Most researchers note that in women with a tubal factor of infertility, obstruction of the uterine tubes in the proximal part is revealed in 20% of cases. Donnez and Casanas-Roux (1988) in the study of the proximal part of the fallopian tubes after reconstructive surgery or hysterectomy revealed the following types of pathology of the interstitial department of the fallopian tubes:
- nodal isthmic salpingitis;
- fibrosis;
- endometriosis;
- polyps;
- pseudocutosis (fragments of the endometrium, tissues, mucus, spasm).
It is well known that in hysterosalpingography false positive results are 20-30%, while pseudocclusion of the proximal part of the fallopian tube is often diagnosed. Catheterization of the fallopian tube was proposed to exclude or confirm this pathology.
Various catheter models were used for catheterization of the fallopian tubes, the most optimal was a catheter borrowed from angiographic practice. This flexible catheter with a balloon inflated at the end is injected into the isthmic department of the fallopian tube, the balloon is inflated. This technique is called transcervical balloon tuboplasty.

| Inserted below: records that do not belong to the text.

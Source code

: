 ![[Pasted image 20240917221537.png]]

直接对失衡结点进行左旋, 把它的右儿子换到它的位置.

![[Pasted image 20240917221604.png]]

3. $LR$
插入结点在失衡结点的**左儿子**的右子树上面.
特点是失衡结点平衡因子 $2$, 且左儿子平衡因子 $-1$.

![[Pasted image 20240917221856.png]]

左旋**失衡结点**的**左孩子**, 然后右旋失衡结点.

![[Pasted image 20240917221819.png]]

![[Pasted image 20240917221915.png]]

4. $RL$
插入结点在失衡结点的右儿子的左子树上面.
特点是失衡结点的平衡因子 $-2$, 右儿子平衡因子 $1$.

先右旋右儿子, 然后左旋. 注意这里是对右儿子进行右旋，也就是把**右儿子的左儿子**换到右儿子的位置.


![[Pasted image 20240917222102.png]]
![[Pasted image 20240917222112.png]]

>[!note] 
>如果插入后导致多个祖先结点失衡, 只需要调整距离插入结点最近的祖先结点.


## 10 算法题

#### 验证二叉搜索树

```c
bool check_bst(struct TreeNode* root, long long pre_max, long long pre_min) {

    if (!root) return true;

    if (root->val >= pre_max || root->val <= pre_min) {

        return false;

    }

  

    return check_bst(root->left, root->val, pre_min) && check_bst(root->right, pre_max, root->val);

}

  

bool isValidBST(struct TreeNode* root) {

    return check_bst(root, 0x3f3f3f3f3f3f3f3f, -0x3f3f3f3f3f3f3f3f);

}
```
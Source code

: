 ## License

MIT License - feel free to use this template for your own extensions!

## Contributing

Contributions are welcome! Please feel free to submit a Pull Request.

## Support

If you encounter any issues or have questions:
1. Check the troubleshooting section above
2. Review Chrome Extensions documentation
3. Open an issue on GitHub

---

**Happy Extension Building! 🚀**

At present, the following catheters are mainly used for catheterization of the fallopian tubes: Katayama hysteroscopic cateter sets, Cook hysteroscopic insemination cateter sets (COOK OB / GYN, Spencer, IN).
The catheter is inserted through the operating channel of a rigid or flexible hysteroscope, fed to the uterus of the uterine tube and then under the control of the laparoscope is carried out in the lumen of the uterine tube. If necessary, indigocarmine can be administered through this catheter to confirm the patency of the uterine tube.
The operation is performed under endotracheal anesthesia; visual inspection with simultaneous laparoscopy allows not only to control the conduct of the catheter, but also to assess the condition of the pelvic organs.
The results obtained with tubular catheterization confirm the opinion of several researchers that this method should be the first for obstruction of the proximal part of the fallopian tubes to address the need for in vitro fertilization. The best results were obtained by Thurmond et al. (1992): the efficiency of catheterization of the fallopian tubes was 17-19%, uterine pregnancy occurred in 45-50% of cases, ectopic pregnancy - in 8%. Thus, in a number of cases, catheterization of the fallopian tubes can serve as an alternative to a microsurgical operation to restore the patency of the isthmic department of the fallopian tube.